*** Opening of MATERIAL PROVIDED ***
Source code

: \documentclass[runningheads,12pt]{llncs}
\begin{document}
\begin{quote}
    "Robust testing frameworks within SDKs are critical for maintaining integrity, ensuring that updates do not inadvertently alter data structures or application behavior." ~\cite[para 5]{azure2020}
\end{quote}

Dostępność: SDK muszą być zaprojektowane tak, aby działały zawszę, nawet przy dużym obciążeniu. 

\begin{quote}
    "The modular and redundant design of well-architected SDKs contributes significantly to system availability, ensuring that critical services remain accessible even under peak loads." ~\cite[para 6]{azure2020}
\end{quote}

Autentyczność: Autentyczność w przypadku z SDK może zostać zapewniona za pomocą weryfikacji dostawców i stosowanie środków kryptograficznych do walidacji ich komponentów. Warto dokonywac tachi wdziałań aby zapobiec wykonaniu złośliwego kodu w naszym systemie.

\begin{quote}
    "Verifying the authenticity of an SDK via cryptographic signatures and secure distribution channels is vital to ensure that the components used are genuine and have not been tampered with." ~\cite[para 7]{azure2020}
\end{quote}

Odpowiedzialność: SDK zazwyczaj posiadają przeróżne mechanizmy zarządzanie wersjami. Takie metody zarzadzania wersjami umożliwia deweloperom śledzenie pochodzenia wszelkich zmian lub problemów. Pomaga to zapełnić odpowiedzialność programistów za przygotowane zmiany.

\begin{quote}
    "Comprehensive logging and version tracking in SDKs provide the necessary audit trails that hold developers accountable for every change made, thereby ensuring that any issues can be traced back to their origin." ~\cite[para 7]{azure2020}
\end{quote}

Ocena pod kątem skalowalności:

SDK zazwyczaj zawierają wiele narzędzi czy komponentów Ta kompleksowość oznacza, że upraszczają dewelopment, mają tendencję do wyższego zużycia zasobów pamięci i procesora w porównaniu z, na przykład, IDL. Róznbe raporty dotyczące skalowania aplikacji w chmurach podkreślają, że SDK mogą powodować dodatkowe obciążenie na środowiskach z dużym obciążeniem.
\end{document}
*** Close of MATERIAL PROVIDED ***
ACTIVITY - The records above must be output exactly, in full.

WORKED SOLUTION -
Source code

: \documentclass[runningheads,12pt]{llncs}
\begin{document}
\begin{quote}
    "Robust testing frameworks within SDKs are critical for maintaining integrity, ensuring that updates do not inadvertently alter data structures or application behavior." ~\cite[para 5]{azure2020}
\end{quote}

Dostępność: SDK muszą być zaprojektowane tak, aby działały zawszę, nawet przy dużym obciążeniu. 

\begin{quote}
    "The modular and redundant design of well-architected SDKs contributes significantly to system availability, ensuring that critical services remain accessible even under peak loads." ~\cite[para 6]{azure2020}
\end{quote}

Autentyczność: Autentyczność w przypadku z SDK może zostać zapewniona za pomocą weryfikacji dostawców i stosowanie środków kryptograficznych do walidacji ich komponentów. Warto dokonywac tachi wdziałań aby zapobiec wykonaniu złośliwego kodu w naszym systemie.

\begin{quote}
    "Verifying the authenticity of an SDK via cryptographic signatures and secure distribution channels is vital to ensure that the components used are genuine and have not been tampered with." ~\cite[para 7]{azure2020}
\end{quote}

Odpowiedzialność: SDK zazwyczaj posiadają przeróżne mechanizmy zarządzanie wersjami. Takie metody zarzadzania wersjami umożliwia deweloperom śledzenie pochodzenia wszelkich zmian lub problemów. Pomaga to zapełnić odpowiedzialność programistów za przygotowane zmiany.

\begin{quote}
    "Comprehensive logging and version tracking in SDKs provide the necessary audit trails that hold developers accountable for every change made, thereby ensuring that any issues can be traced back to their origin." ~\cite[para 7]{azure2020}
\end{quote}

Ocena pod kątem skalowalności:

SDK zazwyczaj zawierają wiele narzędzi czy komponentów Ta kompleksowość oznacza, że upraszczają dewelopment, mają tendencję do wyższego zużycia zasobów pamięci i procesora w porównaniu z, na przykład, IDL. Róznbe raporty dotyczące skalowania aplikacji w chmurach podkreślają, że SDK mogą powodować dodatkowe obciążenie na środowiskach z dużym obciążeniem.
\end{document}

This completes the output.